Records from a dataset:
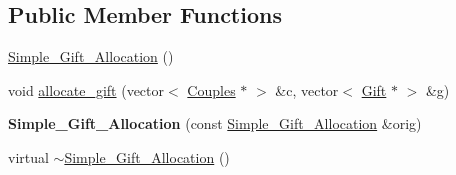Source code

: \subsection*{Public Member Functions}
\begin{DoxyCompactItemize}
\item 
\hyperlink{class_simple___gift___allocation_abd18c61c3a0bfb4129240e8bf32a30dc}{Simple\-\_\-\-Gift\-\_\-\-Allocation} ()
\item 
void \hyperlink{class_simple___gift___allocation_ad2b3d876adcc2edc74d27215d8ec9a3e}{allocate\-\_\-gift} (vector$<$ \hyperlink{class_couples}{Couples} $\ast$ $>$ \&c, vector$<$ \hyperlink{class_gift}{Gift} $\ast$ $>$ \&g)
\item 
\hypertarget{class_simple___gift___allocation_ae5396061e22e63435327d8a6a05246cc}{{\bfseries Simple\-\_\-\-Gift\-\_\-\-Allocation} (const \hyperlink{class_simple___gift___allocation}{Simple\-\_\-\-Gift\-\_\-\-Allocation} \&orig)}\label{class_simple___gift___allocation_ae5396061e22e63435327d8a6a05246cc}

\item 
virtual \hyperlink{class_simple___gift___allocation_a21f5ad020db4af407d62177ee2f81cb6}{$\sim$\-Simple\-\_\-\-Gift\-\_\-\-Allocation} ()
\end{DoxyCompactItemize}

Task to carry out:
Identify the lines in the entries that hold "Gift" and return each one.

Written response:
\hyperlink{class_simple___gift___allocation_abd18c61c3a0bfb4129240e8bf32a30dc}{Simple\-\_\-\-Gift\-\_\-\-Allocation} ()
void \hyperlink{class_simple___gift___allocation_ad2b3d876adcc2edc74d27215d8ec9a3e}{allocate\-\_\-gift} (vector$<$ \hyperlink{class_couples}{Couples} $\ast$ $>$ \&c, vector$<$ \hyperlink{class_gift}{Gift} $\ast$ $>$ \&g)
\hypertarget{class_simple___gift___allocation_ae5396061e22e63435327d8a6a05246cc}{{\bfseries Simple\-\_\-\-Gift\-\_\-\-Allocation} (const \hyperlink{class_simple___gift___allocation}{Simple\-\_\-\-Gift\-\_\-\-Allocation} \&orig)}\label{class_simple___gift___allocation_ae5396061e22e63435327d8a6a05246cc}
virtual \hyperlink{class_simple___gift___allocation_a21f5ad020db4af407d62177ee2f81cb6}{$\sim$\-Simple\-\_\-\-Gift\-\_\-\-Allocation} ()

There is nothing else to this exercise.